-- Exercise data follows --

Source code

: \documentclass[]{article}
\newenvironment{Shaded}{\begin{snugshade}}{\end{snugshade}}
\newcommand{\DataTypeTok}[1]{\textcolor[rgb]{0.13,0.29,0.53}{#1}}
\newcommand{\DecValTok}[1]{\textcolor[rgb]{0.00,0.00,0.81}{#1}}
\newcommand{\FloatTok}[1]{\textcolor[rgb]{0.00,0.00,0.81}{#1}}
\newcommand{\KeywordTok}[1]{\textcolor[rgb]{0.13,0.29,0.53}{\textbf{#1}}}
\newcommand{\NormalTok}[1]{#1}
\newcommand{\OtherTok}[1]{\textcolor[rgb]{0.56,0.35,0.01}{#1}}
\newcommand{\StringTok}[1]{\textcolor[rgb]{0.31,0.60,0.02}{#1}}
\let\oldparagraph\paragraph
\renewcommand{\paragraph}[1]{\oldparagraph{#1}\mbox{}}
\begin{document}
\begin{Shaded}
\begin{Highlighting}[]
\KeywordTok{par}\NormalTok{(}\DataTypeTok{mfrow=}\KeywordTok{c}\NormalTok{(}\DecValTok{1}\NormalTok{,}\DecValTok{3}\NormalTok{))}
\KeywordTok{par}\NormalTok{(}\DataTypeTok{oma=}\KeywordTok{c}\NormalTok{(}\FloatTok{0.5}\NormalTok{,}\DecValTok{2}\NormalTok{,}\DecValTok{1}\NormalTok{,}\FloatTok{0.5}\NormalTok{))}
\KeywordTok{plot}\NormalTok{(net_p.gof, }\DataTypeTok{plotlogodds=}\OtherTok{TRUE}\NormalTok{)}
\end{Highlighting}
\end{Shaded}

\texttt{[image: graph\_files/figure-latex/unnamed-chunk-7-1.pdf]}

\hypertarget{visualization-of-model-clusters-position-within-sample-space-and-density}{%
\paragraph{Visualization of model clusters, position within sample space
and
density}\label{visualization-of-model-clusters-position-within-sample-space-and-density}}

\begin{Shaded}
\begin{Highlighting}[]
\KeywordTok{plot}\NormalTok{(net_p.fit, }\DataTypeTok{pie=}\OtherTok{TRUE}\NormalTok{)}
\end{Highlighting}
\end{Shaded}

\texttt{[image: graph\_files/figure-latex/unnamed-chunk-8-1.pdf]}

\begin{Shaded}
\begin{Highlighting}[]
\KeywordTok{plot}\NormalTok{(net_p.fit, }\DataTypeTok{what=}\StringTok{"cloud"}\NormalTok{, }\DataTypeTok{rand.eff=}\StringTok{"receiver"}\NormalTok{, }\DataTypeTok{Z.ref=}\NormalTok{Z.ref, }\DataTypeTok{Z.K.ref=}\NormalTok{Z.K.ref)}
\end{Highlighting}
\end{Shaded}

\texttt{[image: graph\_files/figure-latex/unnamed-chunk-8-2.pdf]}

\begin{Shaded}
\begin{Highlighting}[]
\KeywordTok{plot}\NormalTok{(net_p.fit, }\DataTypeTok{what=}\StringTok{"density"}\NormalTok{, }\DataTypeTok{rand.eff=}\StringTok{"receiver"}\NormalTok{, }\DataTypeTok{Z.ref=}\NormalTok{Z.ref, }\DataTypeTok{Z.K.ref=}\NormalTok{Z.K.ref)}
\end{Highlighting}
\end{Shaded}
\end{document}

-- Exercise data concluded --

Problem to solve
In how many lines of the material above does the word "clusters" appear? Reply with the number only.

Problem solution
3